Material provided =>
== Segment start ==
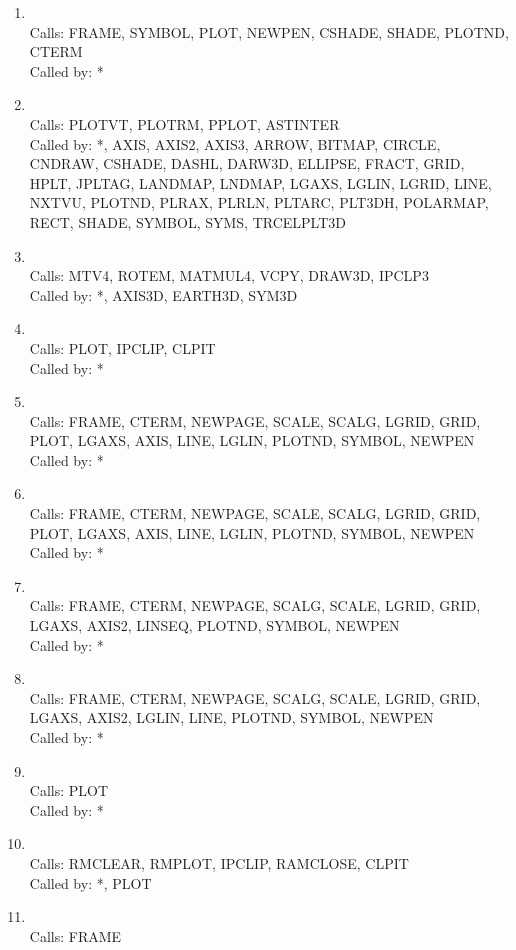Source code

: \documentclass[11pt]{report}
\begin{document}
\begin{enumerate}
\item {}
\\ Calls:  FRAME, SYMBOL, PLOT, NEWPEN, CSHADE, SHADE, PLOTND, CTERM
\\ Called by: *
\item {}
\\ Calls:  PLOTVT, PLOTRM, PPLOT, ASTINTER
\\ Called by: *, AXIS, AXIS2, AXIS3, ARROW, BITMAP, CIRCLE, CNDRAW, CSHADE,
DASHL, DARW3D, ELLIPSE,  FRACT, GRID, HPLT, JPLTAG, LANDMAP, LNDMAP, LGAXS,
LGLIN, LGRID, LINE, NXTVU, PLOTND, PLRAX, PLRLN, PLTARC, PLT3DH, POLARMAP,
RECT, SHADE, SYMBOL, SYMS, TRCELPLT3D
\item {}
\\ Calls:  MTV4, ROTEM, MATMUL4, VCPY, DRAW3D, IPCLP3
\\ Called by: *, AXIS3D, EARTH3D, SYM3D
\item {}
\\ Calls: PLOT, IPCLIP, CLPIT
\\ Called by: *
\item {}
\\ Calls:  FRAME, CTERM, NEWPAGE, SCALE, SCALG, LGRID, GRID, PLOT, 
LGAXS, AXIS, LINE, LGLIN, PLOTND, SYMBOL, NEWPEN
\\ Called by: *
\item {}
\\ Calls:  FRAME, CTERM, NEWPAGE, SCALE, SCALG, LGRID, GRID, PLOT, 
LGAXS, AXIS, LINE, LGLIN, PLOTND, SYMBOL, NEWPEN
\\ Called by: *
\item {}
\\ Calls:  FRAME, CTERM, NEWPAGE, SCALG, SCALE, LGRID, GRID, 
LGAXS, AXIS2, LINSEQ, PLOTND, SYMBOL, NEWPEN
\\ Called by: *
\item {}
\\ Calls:  FRAME, CTERM, NEWPAGE, SCALG, SCALE, LGRID, GRID, 
LGAXS, AXIS2, LGLIN, LINE, PLOTND, SYMBOL, NEWPEN
\\ Called by: *
\item {}
\\ Calls:  PLOT
\\ Called by: *
\item {}
\\ Calls:  RMCLEAR, RMPLOT, IPCLIP, RAMCLOSE, CLPIT
\\ Called by: *, PLOT
\item {}
\\ Calls:  FRAME

\end{enumerate}
\end{document}
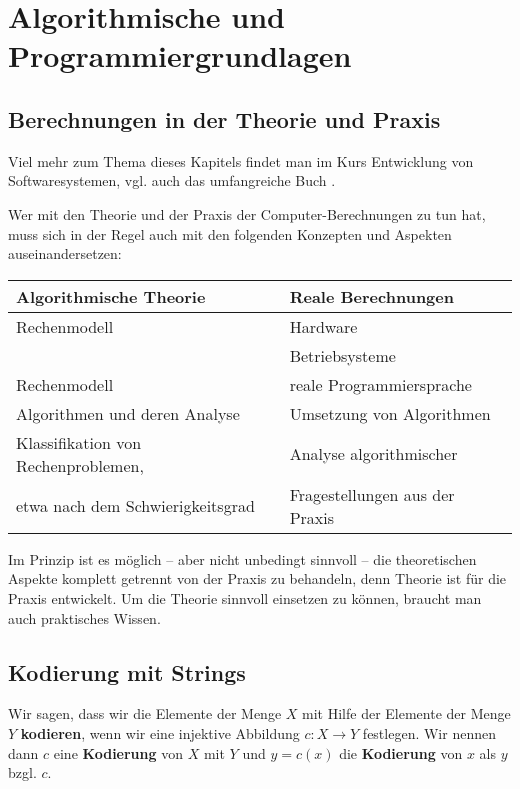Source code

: \chapter{Algorithmische und Programmiergrundlagen}

\section{Berechnungen in der Theorie und Praxis} 

\begin{bem} 
Viel mehr zum Thema dieses Kapitels findet man im Kurs Entwicklung von Softwaresystemen, vgl. auch das umfangreiche Buch \cite{GS11}. 
\end{bem} 

\begin{bem} Wer mit den Theorie und der Praxis der  Computer-Berechnungen zu tun hat, muss sich in der Regel auch mit den folgenden Konzepten und Aspekten auseinandersetzen: 
	\begin{center} 
			\begin{tabular}{l|l} 
				Algorithmische Theorie& Reale Berechnungen 
				\\ \hline\hline 
				Rechenmodell  & Hardware 
				\\  & Betriebsysteme 
				\\  Rechenmodell & reale Programmiersprache 
				\\ \hline Algorithmen und deren Analyse & Umsetzung von Algorithmen
				\\ \hline Klassifikation von Rechenproblemen, & Analyse algorithmischer 
				\\ etwa nach dem Schwierigkeitsgrad  & Fragestellungen aus der Praxis 
			\end{tabular} 
	\end{center} 
	Im Prinzip ist es möglich -- aber nicht unbedingt sinnvoll -- die theoretischen Aspekte komplett getrennt von der Praxis zu behandeln, denn Theorie ist für die Praxis entwickelt. Um die Theorie sinnvoll einsetzen zu können, braucht man auch praktisches Wissen. 
\end{bem} 

\section{Kodierung mit Strings} 

\begin{defn}
Wir sagen, dass wir die Elemente der  Menge $X$ mit Hilfe der Elemente der Menge $Y$ \textbf{kodieren}, wenn wir eine  injektive Abbildung $c : X \to Y$ festlegen. Wir nennen dann $c$ eine \textbf{Kodierung} von $X$ mit $Y$ und $y=c(x)$ die \textbf{Kodierung} von $x$ als $y$ bzgl. $c$.  
\end{defn}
== Segment end ==
Exercise requirements => Lines with the word "Theorie" in them should be copied from the preceding records.

Your solution =>
\section{Berechnungen in der Theorie und Praxis} 
\begin{bem} Wer mit den Theorie und der Praxis der  Computer-Berechnungen zu tun hat, muss sich in der Regel auch mit den folgenden Konzepten und Aspekten auseinandersetzen: 
				Algorithmische Theorie& Reale Berechnungen 
	Im Prinzip ist es möglich -- aber nicht unbedingt sinnvoll -- die theoretischen Aspekte komplett getrennt von der Praxis zu behandeln, denn Theorie ist für die Praxis entwickelt. Um die Theorie sinnvoll einsetzen zu können, braucht man auch praktisches Wissen. 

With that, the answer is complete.